Il vecchio dibattito sull’abolizione del numero chiuso alla facoltà di medicina
È da ormai più di un mese che il Presidente della Campania, Vincenzo De Luca, ha annunciato pubblicamente la sua personale battaglia per abolire definitivamente i Test a numero chiuso per l’accesso alla facoltà di Medicina, da lui stesso definiti “un marchettificio gestito da corporazioni universitarie e mediche”. Attraverso i suoi canali social, che ad oggi contano oltre 173.4k follower su tiktok, sono diventati virali i suoi discorsi, dove con un linguaggio piuttosto colorito, ma senza dubbio efficace, mette in ridicolo i quiz a cui gli studenti sono chiamati a rispondere. Domande che, anche all’ascoltatore più distratto e ai non addetti ai lavori, strapperebbero una sincera risata e sembrerebbero avere poco o nulla a che fare con le materie riguardanti la medicina, ma che piuttosto si limitano ad interrogare i candidati sulla paternità dell’invenzione di un noto gelato alla vaniglia oppure sul significato della parola grattachecca.
Ma come e quando è nato il test a numero chiuso?
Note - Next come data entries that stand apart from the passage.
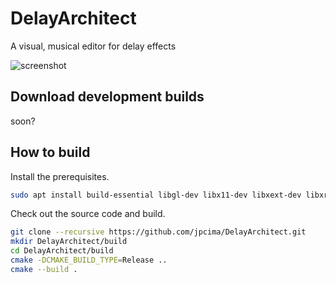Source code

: # DelayArchitect

A visual, musical editor for delay effects

![screenshot](docs/screen.png)

## Download development builds

soon?

## How to build

Install the prerequisites.

``` sh
sudo apt install build-essential libgl-dev libx11-dev libxext-dev libxrandr-dev libxinerama-dev libxcursor-dev libasound2-dev
```

Check out the source code and build.

``` sh
git clone --recursive https://github.com/jpcima/DelayArchitect.git
mkdir DelayArchitect/build
cd DelayArchitect/build
cmake -DCMAKE_BUILD_TYPE=Release ..
cmake --build .
```
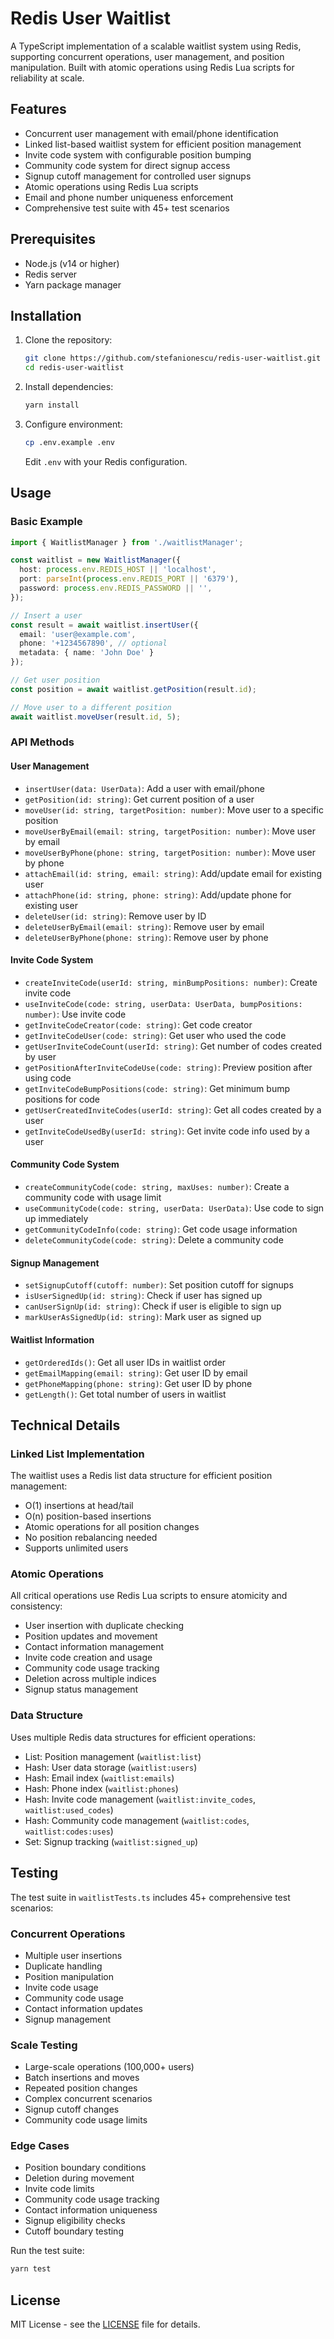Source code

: # Redis User Waitlist

A TypeScript implementation of a scalable waitlist system using Redis, supporting concurrent operations, user management, and position manipulation. Built with atomic operations using Redis Lua scripts for reliability at scale.

## Features

- Concurrent user management with email/phone identification
- Linked list-based waitlist system for efficient position management
- Invite code system with configurable position bumping
- Community code system for direct signup access
- Signup cutoff management for controlled user signups
- Atomic operations using Redis Lua scripts
- Email and phone number uniqueness enforcement
- Comprehensive test suite with 45+ test scenarios

## Prerequisites

- Node.js (v14 or higher)
- Redis server
- Yarn package manager

## Installation

1. Clone the repository:
   ```bash
   git clone https://github.com/stefanionescu/redis-user-waitlist.git
   cd redis-user-waitlist
   ```

2. Install dependencies:
   ```bash
   yarn install
   ```

3. Configure environment:
   ```bash
   cp .env.example .env
   ```
   Edit `.env` with your Redis configuration.

## Usage

### Basic Example

```typescript
import { WaitlistManager } from './waitlistManager';

const waitlist = new WaitlistManager({
  host: process.env.REDIS_HOST || 'localhost',
  port: parseInt(process.env.REDIS_PORT || '6379'),
  password: process.env.REDIS_PASSWORD || '',
});

// Insert a user
const result = await waitlist.insertUser({
  email: 'user@example.com',
  phone: '+1234567890', // optional
  metadata: { name: 'John Doe' }
});

// Get user position
const position = await waitlist.getPosition(result.id);

// Move user to a different position
await waitlist.moveUser(result.id, 5);
```

### API Methods

#### User Management
- `insertUser(data: UserData)`: Add a user with email/phone
- `getPosition(id: string)`: Get current position of a user
- `moveUser(id: string, targetPosition: number)`: Move user to a specific position
- `moveUserByEmail(email: string, targetPosition: number)`: Move user by email
- `moveUserByPhone(phone: string, targetPosition: number)`: Move user by phone
- `attachEmail(id: string, email: string)`: Add/update email for existing user
- `attachPhone(id: string, phone: string)`: Add/update phone for existing user
- `deleteUser(id: string)`: Remove user by ID
- `deleteUserByEmail(email: string)`: Remove user by email
- `deleteUserByPhone(phone: string)`: Remove user by phone

#### Invite Code System
- `createInviteCode(userId: string, minBumpPositions: number)`: Create invite code
- `useInviteCode(code: string, userData: UserData, bumpPositions: number)`: Use invite code
- `getInviteCodeCreator(code: string)`: Get code creator
- `getInviteCodeUser(code: string)`: Get user who used the code
- `getUserInviteCodeCount(userId: string)`: Get number of codes created by user
- `getPositionAfterInviteCodeUse(code: string)`: Preview position after using code
- `getInviteCodeBumpPositions(code: string)`: Get minimum bump positions for code
- `getUserCreatedInviteCodes(userId: string)`: Get all codes created by a user
- `getInviteCodeUsedBy(userId: string)`: Get invite code info used by a user

#### Community Code System
- `createCommunityCode(code: string, maxUses: number)`: Create a community code with usage limit
- `useCommunityCode(code: string, userData: UserData)`: Use code to sign up immediately
- `getCommunityCodeInfo(code: string)`: Get code usage information
- `deleteCommunityCode(code: string)`: Delete a community code

#### Signup Management
- `setSignupCutoff(cutoff: number)`: Set position cutoff for signups
- `isUserSignedUp(id: string)`: Check if user has signed up
- `canUserSignUp(id: string)`: Check if user is eligible to sign up
- `markUserAsSignedUp(id: string)`: Mark user as signed up

#### Waitlist Information
- `getOrderedIds()`: Get all user IDs in waitlist order
- `getEmailMapping(email: string)`: Get user ID by email
- `getPhoneMapping(phone: string)`: Get user ID by phone
- `getLength()`: Get total number of users in waitlist

## Technical Details

### Linked List Implementation

The waitlist uses a Redis list data structure for efficient position management:
- O(1) insertions at head/tail
- O(n) position-based insertions
- Atomic operations for all position changes
- No position rebalancing needed
- Supports unlimited users

### Atomic Operations

All critical operations use Redis Lua scripts to ensure atomicity and consistency:
- User insertion with duplicate checking
- Position updates and movement
- Contact information management
- Invite code creation and usage
- Community code usage tracking
- Deletion across multiple indices
- Signup status management

### Data Structure

Uses multiple Redis data structures for efficient operations:
- List: Position management (`waitlist:list`)
- Hash: User data storage (`waitlist:users`)
- Hash: Email index (`waitlist:emails`)
- Hash: Phone index (`waitlist:phones`)
- Hash: Invite code management (`waitlist:invite_codes`, `waitlist:used_codes`)
- Hash: Community code management (`waitlist:codes`, `waitlist:codes:uses`)
- Set: Signup tracking (`waitlist:signed_up`)

## Testing

The test suite in `waitlistTests.ts` includes 45+ comprehensive test scenarios:

### Concurrent Operations
- Multiple user insertions
- Duplicate handling
- Position manipulation
- Invite code usage
- Community code usage
- Contact information updates
- Signup management

### Scale Testing
- Large-scale operations (100,000+ users)
- Batch insertions and moves
- Repeated position changes
- Complex concurrent scenarios
- Signup cutoff changes
- Community code usage limits

### Edge Cases
- Position boundary conditions
- Deletion during movement
- Invite code limits
- Community code usage tracking
- Contact information uniqueness
- Signup eligibility checks
- Cutoff boundary testing

Run the test suite:
```bash
yarn test
```

## License

MIT License - see the [LICENSE](LICENSE) file for details.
Possiamo far risalire la storia del numero chiuso già ai primi del 900′, quando la facoltà di Medicina poteva essere frequentata solo dai diplomati in materie classiche. Dopo il 1923 fu consentito l’accesso in facoltà anche agli studenti provenienti dal liceo scientifico. Il cambiamento radicale si ebbe però solo nel 1969, anno in cui fu data la possibilità a tutti i diplomati, senza distinzione di diploma, di frequentare la facoltà di Medicina. Questa decisione portò come conseguenza un aumento del numero di medici, molto più alto rispetto alla reale richiesta di personale medico disponibile che portò, di contro, ad un considerevole aumento della disoccupazione. Fu solo nel 1987, tramite apposito decreto dell’allora ministro dell’Istruzione, dell’Università e della Ricerca, Ortensio Zecchino, che venne approvato il numero chiuso per la facoltà di Medicina. Se con l’introduzione del numero chiuso si mirava alla salvaguardia della qualità formativa e a pianificare un numero congruo tra medici e posti di lavoro, i ricorsi non tardarono ad arrivare, tanto che nel 1999 tale decreto ministeriale fu approvato poi per legge con l’ok della Corte Costituzionale nel 2013.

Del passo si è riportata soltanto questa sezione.